Der Frauenanteil in der Branche ist überraschend hoch.

(Dieses Bild wurden mit der Bilder-KI Midjourney generiert und anschließend per Bildbearbeitung adaptiert. Der Prompt lautete: "editorial style photo of indian developers, half of them female, sitting in an office front of computers and coding. --ar 16:9")

Foto: Foto: Midjourney/Stefan Mey (Bearbeitung: STANDARD)

Von A wie Aadhaar bis Z wie Zomato: Dass Indien eine IT-Nation ist, hat man auch in Österreich schon einmal gehört.
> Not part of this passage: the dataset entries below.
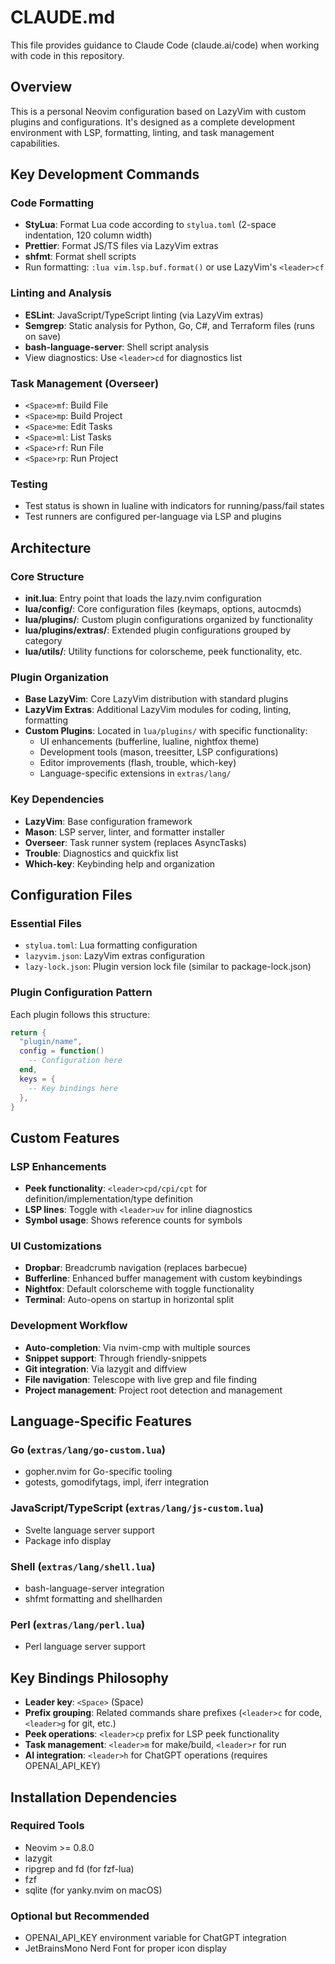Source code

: # CLAUDE.md

This file provides guidance to Claude Code (claude.ai/code) when working with code in this repository.

## Overview

This is a personal Neovim configuration based on LazyVim with custom plugins and configurations. It's designed as a complete development environment with LSP, formatting, linting, and task management capabilities.

## Key Development Commands

### Code Formatting
- **StyLua**: Format Lua code according to `stylua.toml` (2-space indentation, 120 column width)
- **Prettier**: Format JS/TS files via LazyVim extras
- **shfmt**: Format shell scripts
- Run formatting: `:lua vim.lsp.buf.format()` or use LazyVim's `<leader>cf`

### Linting and Analysis
- **ESLint**: JavaScript/TypeScript linting (via LazyVim extras)
- **Semgrep**: Static analysis for Python, Go, C#, and Terraform files (runs on save)
- **bash-language-server**: Shell script analysis
- View diagnostics: Use `<leader>cd` for diagnostics list

### Task Management (Overseer)
- `<Space>mf`: Build File
- `<Space>mp`: Build Project
- `<Space>me`: Edit Tasks
- `<Space>ml`: List Tasks
- `<Space>rf`: Run File
- `<Space>rp`: Run Project

### Testing
- Test status is shown in lualine with indicators for running/pass/fail states
- Test runners are configured per-language via LSP and plugins

## Architecture

### Core Structure
- **init.lua**: Entry point that loads the lazy.nvim configuration
- **lua/config/**: Core configuration files (keymaps, options, autocmds)
- **lua/plugins/**: Custom plugin configurations organized by functionality
- **lua/plugins/extras/**: Extended plugin configurations grouped by category
- **lua/utils/**: Utility functions for colorscheme, peek functionality, etc.

### Plugin Organization
- **Base LazyVim**: Core LazyVim distribution with standard plugins
- **LazyVim Extras**: Additional LazyVim modules for coding, linting, formatting
- **Custom Plugins**: Located in `lua/plugins/` with specific functionality:
  - UI enhancements (bufferline, lualine, nightfox theme)
  - Development tools (mason, treesitter, LSP configurations)
  - Editor improvements (flash, trouble, which-key)
  - Language-specific extensions in `extras/lang/`

### Key Dependencies
- **LazyVim**: Base configuration framework
- **Mason**: LSP server, linter, and formatter installer
- **Overseer**: Task runner system (replaces AsyncTasks)
- **Trouble**: Diagnostics and quickfix list
- **Which-key**: Keybinding help and organization

## Configuration Files

### Essential Files
- `stylua.toml`: Lua formatting configuration
- `lazyvim.json`: LazyVim extras configuration
- `lazy-lock.json`: Plugin version lock file (similar to package-lock.json)

### Plugin Configuration Pattern
Each plugin follows this structure:
```lua
return {
  "plugin/name",
  config = function()
    -- Configuration here
  end,
  keys = {
    -- Key bindings here
  },
}
```

## Custom Features

### LSP Enhancements
- **Peek functionality**: `<leader>cpd/cpi/cpt` for definition/implementation/type definition
- **LSP lines**: Toggle with `<leader>uv` for inline diagnostics
- **Symbol usage**: Shows reference counts for symbols

### UI Customizations
- **Dropbar**: Breadcrumb navigation (replaces barbecue)
- **Bufferline**: Enhanced buffer management with custom keybindings
- **Nightfox**: Default colorscheme with toggle functionality
- **Terminal**: Auto-opens on startup in horizontal split

### Development Workflow
- **Auto-completion**: Via nvim-cmp with multiple sources
- **Snippet support**: Through friendly-snippets
- **Git integration**: Via lazygit and diffview
- **File navigation**: Telescope with live grep and file finding
- **Project management**: Project root detection and management

## Language-Specific Features

### Go (`extras/lang/go-custom.lua`)
- gopher.nvim for Go-specific tooling
- gotests, gomodifytags, impl, iferr integration

### JavaScript/TypeScript (`extras/lang/js-custom.lua`)
- Svelte language server support
- Package info display

### Shell (`extras/lang/shell.lua`)
- bash-language-server integration
- shfmt formatting and shellharden

### Perl (`extras/lang/perl.lua`)
- Perl language server support

## Key Bindings Philosophy

- **Leader key**: `<Space>` (Space)
- **Prefix grouping**: Related commands share prefixes (`<leader>c` for code, `<leader>g` for git, etc.)
- **Peek operations**: `<leader>cp` prefix for LSP peek functionality
- **Task management**: `<leader>m` for make/build, `<leader>r` for run
- **AI integration**: `<leader>h` for ChatGPT operations (requires OPENAI_API_KEY)

## Installation Dependencies

### Required Tools
- Neovim >= 0.8.0
- lazygit
- ripgrep and fd (for fzf-lua)
- fzf
- sqlite (for yanky.nvim on macOS)

### Optional but Recommended
- OPENAI_API_KEY environment variable for ChatGPT integration
- JetBrainsMono Nerd Font for proper icon display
Doch während hierzulande jedes Kind Unternehmen wie Apple und Tiktok kennt, sorgen die soeben erwähnten Begriffe aus der indischen IT-Welt eher für ratloses Schulterzucken. Dabei stimmt das Klischee tatsächlich, dass Indien in der globalen IT-Industrie nach wie vor ein großer Player ist. Auch wenn man davon im österreichischen Alltag wenig mitbekommt.
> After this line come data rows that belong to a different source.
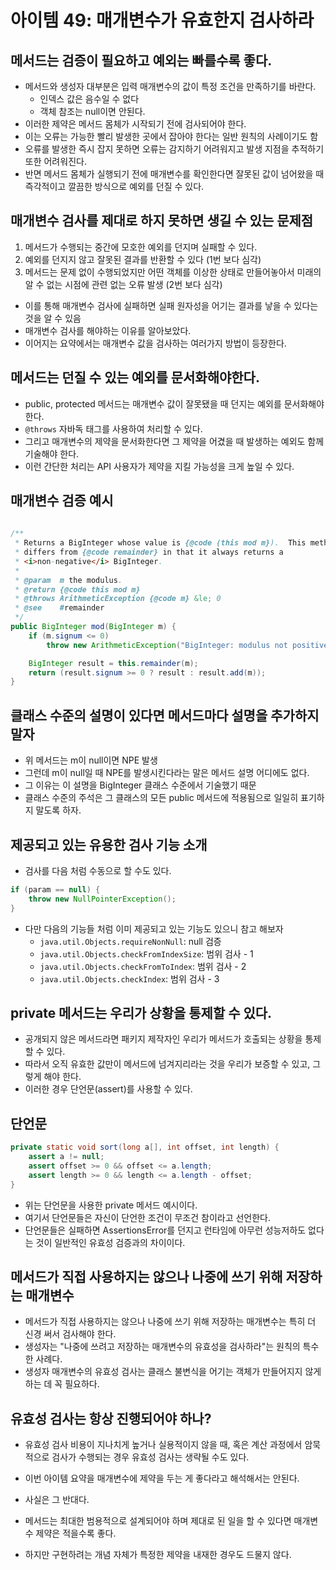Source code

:
# 아이템 49: 매개변수가 유효한지 검사하라


## 메서드는 검증이 필요하고 예외는 빠를수록 좋다.
- 메서드와 생성자 대부분은 입력 매개변수의 값이 특정 조건을 만족하기를 바란다.
	- 인덱스 값은 음수일 수 없다
	- 객체 참조는 null이면 안된다.
- 이러한 제약은 메서드 몸체가 시작되기 전에 검사되어야 한다.
- 이는 오류는 가능한 빨리 발생한 곳에서 잡아야 한다는 일반 원칙의 사례이기도 함
- 오류를 발생한 즉시 잡지 못하면 오류는 감지하기 어려워지고 발생 지점을 추적하기 또한 어려워진다.
- 반면 메서드 몸체가 실행되기 전에 매개변수를 확인한다면 잘못된 값이 넘어왔을 때 즉각적이고 깔끔한 방식으로 예외를 던질 수 있다.

## 매개변수 검사를 제대로 하지 못하면 생길 수 있는 문제점
1. 메서드가 수행되는 중간에 모호한 예외를 던지며 실패할 수 있다.
2. 예외를 던지지 않고 잘못된 결과를 반환할 수 있다 (1번 보다 심각)
3. 메서드는 문제 없이 수행되었지만 어떤 객체를 이상한 상태로 만들어놓아서 미래의 알 수 없는 시점에 관련 없는 오류 발생 (2번 보다 심각)

- 이를 통해  매개변수 검사에 실패하면 실패 원자성을 어기는 결과를 낳을 수 있다는 것을 알 수 있음
- 매개변수 검사를 해야하는 이유를 알아보았다. 
- 이어지는 요약에서는 매개변수 값을 검사하는 여러가지 방법이 등장한다.
## 메서드는 던질 수 있는 예외를 문서화해야한다.
- public, protected 메서드는 매개변수 값이 잘못됐을 때 던지는 예외를 문서화해야 한다.
- `@throws` 자바독 태그를 사용하여 처리할 수 있다.
- 그리고 매개변수의 제약을 문서화한다면 그 제약을 어겼을 때 발생하는 예외도 함께 기술해야 한다.
- 이런 간단한 처리는 API 사용자가 제약을 지킬 가능성을 크게 높일 수 있다.

## 매개변수 검증 예시
```java
 
/**
 * Returns a BigInteger whose value is {@code (this mod m}).  This method
 * differs from {@code remainder} in that it always returns a
 * <i>non-negative</i> BigInteger.
 *
 * @param  m the modulus.
 * @return {@code this mod m}
 * @throws ArithmeticException {@code m} &le; 0
 * @see    #remainder
 */
public BigInteger mod(BigInteger m) {
    if (m.signum <= 0)
        throw new ArithmeticException("BigInteger: modulus not positive");

    BigInteger result = this.remainder(m);
    return (result.signum >= 0 ? result : result.add(m));
}
```

## 클래스 수준의 설명이 있다면 메서드마다 설명을 추가하지 말자
- 위 메서드는 m이 null이면 NPE 발생
- 그런데 m이 null일 때 NPE를 발생시킨다라는 말은 메서드 설명 어디에도 없다.
- 그 이유는 이 설명을 BigInteger 클래스 수준에서 기술했기 때문
- 클래스 수준의 주석은 그 클래스의 모든 public 메서드에 적용됨으로 일일히 표기하지 말도록 하자.

## 제공되고 있는 유용한 검사 기능 소개
- 검사를  다음 처럼 수동으로 할 수도 있다.
```java
if (param == null) {
	throw new NullPointerException();
}
```
- 다만 다음의 기능들 처럼 이미 제공되고 있는 기능도 있으니 참고 해보자
	- `java.util.Objects.requireNonNull`: null 검증
	- `java.util.Objects.checkFromIndexSize`: 범위 검사 - 1
	- `java.util.Objects.checkFromToIndex`: 범위 검사 - 2
	- `java.util.Objects.checkIndex`: 범위 검사 - 3

## private 메서드는 우리가 상황을 통제할 수 있다.
- 공개되지 않은 메서드라면 패키지 제작자인 우리가 메서드가 호출되는 상황을 통제할 수 있다.
- 따라서 오직 유효한 값만이 메서드에 넘겨지리라는 것을 우리가 보증할 수 있고, 그렇게 해야 한다.
- 이러한 경우 단언문(assert)를 사용할 수 있다.

## 단언문
```java
private static void sort(long a[], int offset, int length) {
	assert a != null;
	assert offset >= 0 && offset <= a.length;
	assert length >= 0 && length <= a.length - offset;
}
```
- 위는 단언문을 사용한 private 메서드 예시이다.
- 여기서 단언문들은 자신이 단언한 조건이 무조건 참이라고 선언한다.
- 단언문들은 실패하면 AssertionsError를 던지고 런타임에 아무런 성능저하도 없다는 것이 일반적인 유효성 검증과의 차이이다.

## 메서드가 직접 사용하지는 않으나 나중에 쓰기 위해 저장하는 매개변수
- 메서드가 직접 사용하지는 않으나 나중에 쓰기 위해 저장하는 매개변수는 특히 더 신경 써서 검사해야 한다.
- 생성자는 "나중에 쓰려고 저장하는 매개변수의 유효성을 검사하라"는 원칙의 특수한 사례다.
- 생성자 매개변수의 유효성 검사는 클래스 불변식을 어기는 객체가 만들어지지 않게 하는 데 꼭 필요하다.

## 유효성 검사는 항상 진행되어야 하나?
- 유효성 검사 비용이 지나치게 높거나 실용적이지 않을 때, 혹은 계산 과정에서 암묵적으로 검사가 수행되는 경우 유효성 검사는 생략될 수도 있다.

- 이번 아이템 요약을 매개변수에 제약을 두는 게 좋다라고 해석해서는 안된다.
- 사실은 그 반대다.
- 메서드는 최대한 범용적으로 설계되어야 하며 제대로 된 일을 할 수 있다면 매개변수 제약은 적을수록 좋다.
- 하지만 구현하려는 개념 자체가 특정한 제약을 내재한 경우도 드물지 않다.


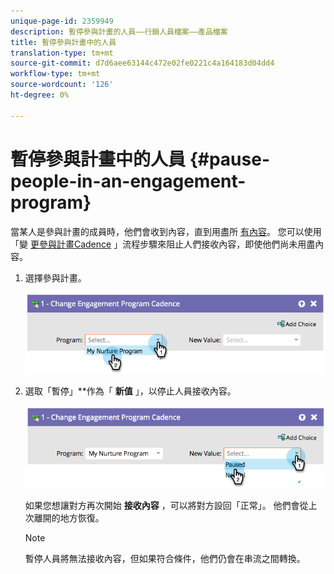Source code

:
 ```yaml
---
unique-page-id: 2359949
description: 暫停參與計畫的人員——行銷人員檔案——產品檔案
title: 暫停參與計畫中的人員
translation-type: tm+mt
source-git-commit: d7d6aee63144c472e02fe0221c4a164183d04dd4
workflow-type: tm+mt
source-wordcount: '126'
ht-degree: 0%

---
```



# 暫停參與計畫中的人員 {#pause-people-in-an-engagement-program}

當某人是參與計畫的成員時，他們會收到內容，直到用盡所 [有內容](people-who-have-exhausted-content.md)。 您可以使用「變 [更參與計畫Cadence](../../../../product-docs/core-marketo-concepts/smart-campaigns/program-flow-actions/change-engagement-program-cadence.md) 」流程步驟來阻止人們接收內容，即使他們尚未用盡內容。

1. 選擇參與計畫。

   ![](assets/image2014-9-22-14-3a49-3a27.png)

1. 選取「暫停」**作為「 **新值** 」，以停止人員接收內容。

   ![](assets/image2014-9-22-14-3a49-3a31.png)

   如果您想讓對方再次開始 **接收內容** ，可以將對方設回「正常」。 他們會從上次離開的地方恢復。

   >[!NOTE]
   >
   >暫停人員將無法接收內容，但如果符合條件，他們仍會在串流之間轉換。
So meldet der indische IT-Verband Nasscom, dass der Umsatz der Branche im vergangenen Jahr um 15,5 Prozent auf 227 Milliarden Dollar angewachsen sei. Für das laufende Jahr prognostiziert der Verband ein Wachstum auf 245 Milliarden Dollar. Das sind rund acht Prozent des indischen Bruttoinlandsprodukts (BIP), im Jahr 1991 ist dieser Anteil noch bei 0,4 Prozent gelegen, wie man in der indischen Zeitung "Times of India" ausführt.
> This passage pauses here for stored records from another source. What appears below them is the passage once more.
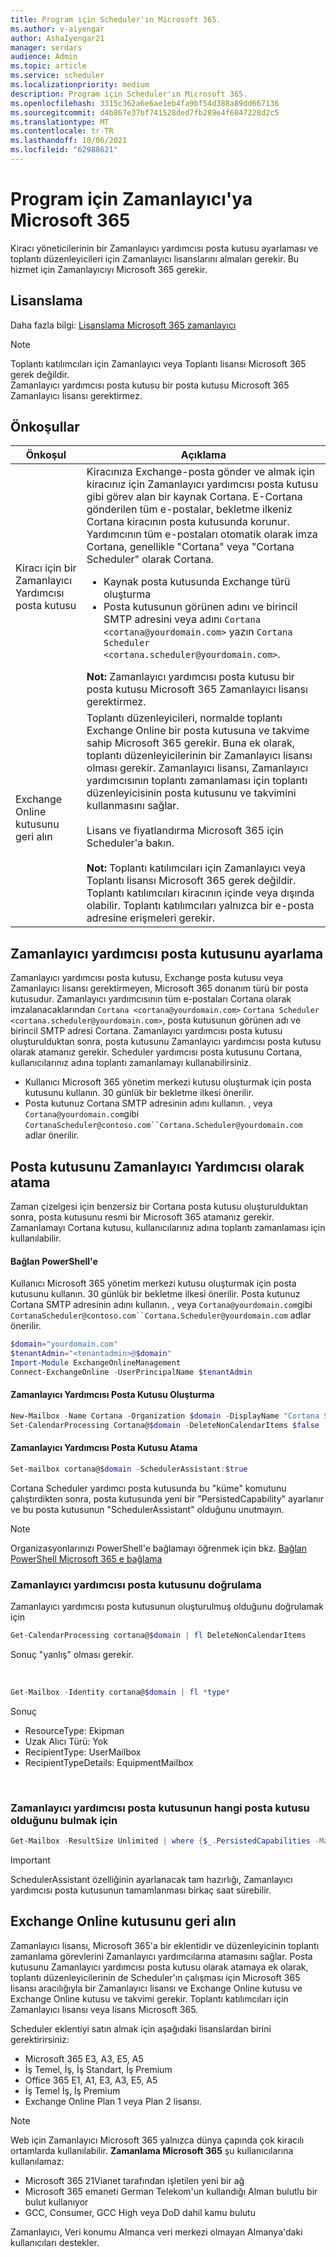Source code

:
 ```yaml
---
title: Program için Scheduler'ın Microsoft 365.
ms.author: v-aiyengar
author: AshaIyengar21
manager: serdars
audience: Admin
ms.topic: article
ms.service: scheduler
ms.localizationpriority: medium
description: Program için Scheduler'ın Microsoft 365.
ms.openlocfilehash: 3315c362a6e6ae1eb4fa9bf54d388a89dd667136
ms.sourcegitcommit: d4b867e37bf741528ded7fb289e4f6847228d2c5
ms.translationtype: MT
ms.contentlocale: tr-TR
ms.lasthandoff: 10/06/2021
ms.locfileid: "62988621"
---
```

# <a name="setting-up-scheduler-for-microsoft-365"></a>Program için Zamanlayıcı'ya Microsoft 365

Kiracı yöneticilerinin bir Zamanlayıcı yardımcısı posta kutusu ayarlaması ve toplantı düzenleyicileri için Zamanlayıcı lisanslarını almaları gerekir. Bu hizmet için Zamanlayıcıyı Microsoft 365 gerekir. 

## <a name="licensing"></a>Lisanslama

Daha fazla bilgi: [Lisanslama Microsoft 365 zamanlayıcı](https://www.microsoft.com/microsoft-365/meeting-scheduler-pricing)

> [!Note]
> Toplantı katılımcıları için Zamanlayıcı veya Toplantı lisansı Microsoft 365 gerek değildir. <br>Zamanlayıcı yardımcısı posta kutusu bir posta kutusu Microsoft 365 Zamanlayıcı lisansı gerektirmez.

## <a name="prerequisites"></a>Önkoşullar

| Önkoşul | Açıklama |
|-------------------|-------------|
|Kiracı için bir Zamanlayıcı Yardımcısı posta kutusu |Kiracınıza Exchange-posta gönder ve almak için kiracınız için Zamanlayıcı yardımcısı posta kutusu gibi görev alan bir kaynak Cortana. E-Cortana gönderilen tüm e-postalar, bekletme ilkeniz Cortana kiracının posta kutusunda korunur. Yardımcının tüm e-postaları otomatik olarak imza Cortana, genellikle "Cortana" veya "Cortana Scheduler" olarak Cortana.<ul><li>Kaynak posta kutusunda Exchange türü oluşturma</li><li>Posta kutusunun görünen adını ve birincil SMTP adresini veya adını `Cortana <cortana@yourdomain.com>` yazın `Cortana Scheduler <cortana.scheduler@yourdomain.com>`.</li></ul>**Not:** Zamanlayıcı yardımcısı posta kutusu bir posta kutusu Microsoft 365 Zamanlayıcı lisansı gerektirmez.|
|Exchange Online kutusunu geri alın |Toplantı düzenleyicileri, normalde toplantı Exchange Online bir posta kutusuna ve takvime sahip Microsoft 365 gerekir. Buna ek olarak, toplantı düzenleyicilerinin bir Zamanlayıcı lisansı olması gerekir. Zamanlayıcı lisansı, Zamanlayıcı yardımcısının toplantı zamanlaması için toplantı düzenleyicisinin posta kutusunu ve takvimini kullanmasını sağlar.<br/><br/> Lisans ve fiyatlandırma Microsoft 365 için Scheduler'a bakın.  <br/><br/>**Not:** Toplantı katılımcıları için Zamanlayıcı veya Toplantı lisansı Microsoft 365 gerek değildir. Toplantı katılımcıları kiracının içinde veya dışında olabilir. Toplantı katılımcıları yalnızca bir e-posta adresine erişmeleri gerekir.|


## <a name="setting-up-the-scheduler-assistant-mailbox"></a>Zamanlayıcı yardımcısı posta kutusunu ayarlama

Zamanlayıcı yardımcısı posta kutusu, Exchange posta kutusu veya Zamanlayıcı lisansı gerektirmeyen, Microsoft 365 donanım türü bir posta kutusudur. Zamanlayıcı yardımcısının tüm e-postaları Cortana olarak imzalanacaklarından `Cortana <cortana@yourdomain.com>` `Cortana Scheduler <cortana.scheduler@yourdomain.com>`, posta kutusunun görünen adı ve birincil SMTP adresi Cortana. Zamanlayıcı yardımcısı posta kutusu oluşturulduktan sonra, posta kutusunu Zamanlayıcı yardımcısı posta kutusu olarak atamanız gerekir. Scheduler yardımcısı posta kutusunu Cortana, kullanıcılarınız adına toplantı zamanlamayı kullanabilirsiniz.

- Kullanıcı Microsoft 365 yönetim merkezi kutusu oluşturmak için posta kutusunu kullanın. 30 günlük bir bekletme ilkesi önerilir. 
- Posta kutunuz Cortana SMTP adresinin adını kullanın. , veya `Cortana@yourdomain.com`gibi `CortanaScheduler@contoso.com``Cortana.Scheduler@yourdomain.com` adlar önerilir.

## <a name="designate-the-mailbox-as-the-scheduler-assistant"></a>Posta kutusunu Zamanlayıcı Yardımcısı olarak atama

Zaman çizelgesi için benzersiz bir Cortana posta kutusu oluşturulduktan sonra, posta kutusunu resmi bir Microsoft 365 atamanız gerekir. Zamanlamayı Cortana kutusu, kullanıcılarınız adına toplantı zamanlaması için kullanılabilir.

#### <a name="connect-to-powershell"></a>Bağlan PowerShell'e

Kullanıcı Microsoft 365 yönetim merkezi kutusu oluşturmak için posta kutusunu kullanın. 30 günlük bir bekletme ilkesi önerilir.
Posta kutunuz Cortana SMTP adresinin adını kullanın. , veya `Cortana@yourdomain.com`gibi `CortanaScheduler@contoso.com``Cortana.Scheduler@yourdomain.com` adlar önerilir.

```PowerShell
$domain="yourdomain.com"
$tenantAdmin="<tenantadmin>@$domain"
Import-Module ExchangeOnlineManagement
Connect-ExchangeOnline -UserPrincipalName $tenantAdmin
```

#### <a name="create-the-scheduler-assistant-mailbox"></a>Zamanlayıcı Yardımcısı Posta Kutusu Oluşturma

```PowerShell
New-Mailbox -Name Cortana -Organization $domain -DisplayName "Cortana Scheduler" -Equipment 
Set-CalendarProcessing Cortana@$domain -DeleteNonCalendarItems $false 
```
    
#### <a name="designate-the-scheduler-assistant-mailbox"></a>Zamanlayıcı Yardımcısı Posta Kutusu Atama

```PowerShell
Set-mailbox cortana@$domain -SchedulerAssistant:$true
```

Cortana Scheduler yardımcı posta kutusunda bu "küme" komutunu çalıştırdikten sonra, posta kutusunda yeni bir "PersistedCapability" ayarlanır ve bu posta kutusunun "SchedulerAssistant" olduğunu unutmayın.

> [!Note]
> Organizasyonlarınızı PowerShell'e bağlamayı öğrenmek için bkz. [Bağlan PowerShell Microsoft 365 e bağlama](/microsoft-365/enterprise/connect-to-microsoft-365-powershell)

### <a name="verifying-the-scheduler-assistant-mailbox"></a>Zamanlayıcı yardımcısı posta kutusunu doğrulama

Zamanlayıcı yardımcısı posta kutusunun oluşturulmuş olduğunu doğrulamak için

```PowerShell
Get-CalendarProcessing cortana@$domain | fl DeleteNonCalendarItems
```

Sonuç "yanlış" olması gerekir.

<br>

```PowerShell
Get-Mailbox -Identity cortana@$domain | fl *type*
```

Sonuç
- ResourceType: Ekipman
- Uzak Alıcı Türü: Yok
- RecipientType: UserMailbox
- RecipientTypeDetails: EquipmentMailbox

<br/>

### <a name="to-discover-which-mailbox-is-the-scheduler-assistant-mailbox"></a>Zamanlayıcı yardımcısı posta kutusunun hangi posta kutusu olduğunu bulmak için

```PowerShell
Get-Mailbox -ResultSize Unlimited | where {$_.PersistedCapabilities -Match "SchedulerAssistant"}
```

> [!Important]
> SchedulerAssistant özelliğinin ayarlanacak tam hazırlığı, Zamanlayıcı yardımcısı posta kutusunun tamamlanması birkaç saat sürebilir.


## <a name="exchange-online-mailbox"></a>Exchange Online kutusunu geri alın

Zamanlayıcı lisansı, Microsoft 365'a bir eklentidir ve düzenleyicinin toplantı zamanlama görevlerini Zamanlayıcı yardımcılarına atamasını sağlar. Posta kutusunu Zamanlayıcı yardımcısı posta kutusu olarak atamaya ek olarak, toplantı düzenleyicilerinin de Scheduler'ın çalışması için Microsoft 365 lisansı aracılığıyla bir Zamanlayıcı lisansı ve Exchange Online kutusu ve Exchange Online kutusu ve takvimi gerekir. Toplantı katılımcıları için Zamanlayıcı lisansı veya lisans Microsoft 365.

Scheduler eklentiyi satın almak için aşağıdaki lisanslardan birini gerektirirsiniz:

- Microsoft 365 E3, A3, E5, A5
- İş Temel, İş, İş Standart, İş Premium
- Office 365 E1, A1, E3, A3, E5, A5
- İş Temel İş, İş Premium
- Exchange Online Plan 1 veya Plan 2 lisansı. 

> [!Note]
> Web için Zamanlayıcı Microsoft 365 yalnızca dünya çapında çok kiracılı ortamlarda kullanılabilir. **Zamanlama Microsoft 365** şu kullanıcılarına kullanılamaz:
> 
> - Microsoft 365 21Vianet tarafından işletilen yeni bir ağ
> - Microsoft 365 emaneti German Telekom'un kullandığı Alman bulutlu bir bulut kullanıyor
> - GCC, Consumer, GCC High veya DoD dahil kamu bulutu
> 
> Zamanlayıcı, Veri konumu Almanca veri merkezi olmayan Almanya'daki kullanıcıları destekler.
Bis zum Jahr 2030, so schätzt Nasscom-Präsidentin Debjani Ghosh, könnte Indiens Tech-Branche die Marke von 500 Milliarden Dollar knacken. Das wäre mehr als das gesamte prognostizierte österreichische BIP für 2023.

Gottgleicher Unternehmer

Das größte Unternehmen der Branche ist Tata Consulting Services (TCS), welches mit einer Marktkapitalisierung von rund 141 Milliarden Dollar mehr wert ist als so manche westliche Bank. Gegründet wurde es bereits 1968 als Teil des Tata-Mischkonzerns. Bekannt ist Tata vor allem für die eigenen Autos, doch es gibt so gut wie kein Geschäftsfeld, in dem der Konzern nicht angesiedelt ist – von Nahrungsmitteln über die Rüstungsindustrie bis zur Finanzbranche und eben der IT-Dienstleistung.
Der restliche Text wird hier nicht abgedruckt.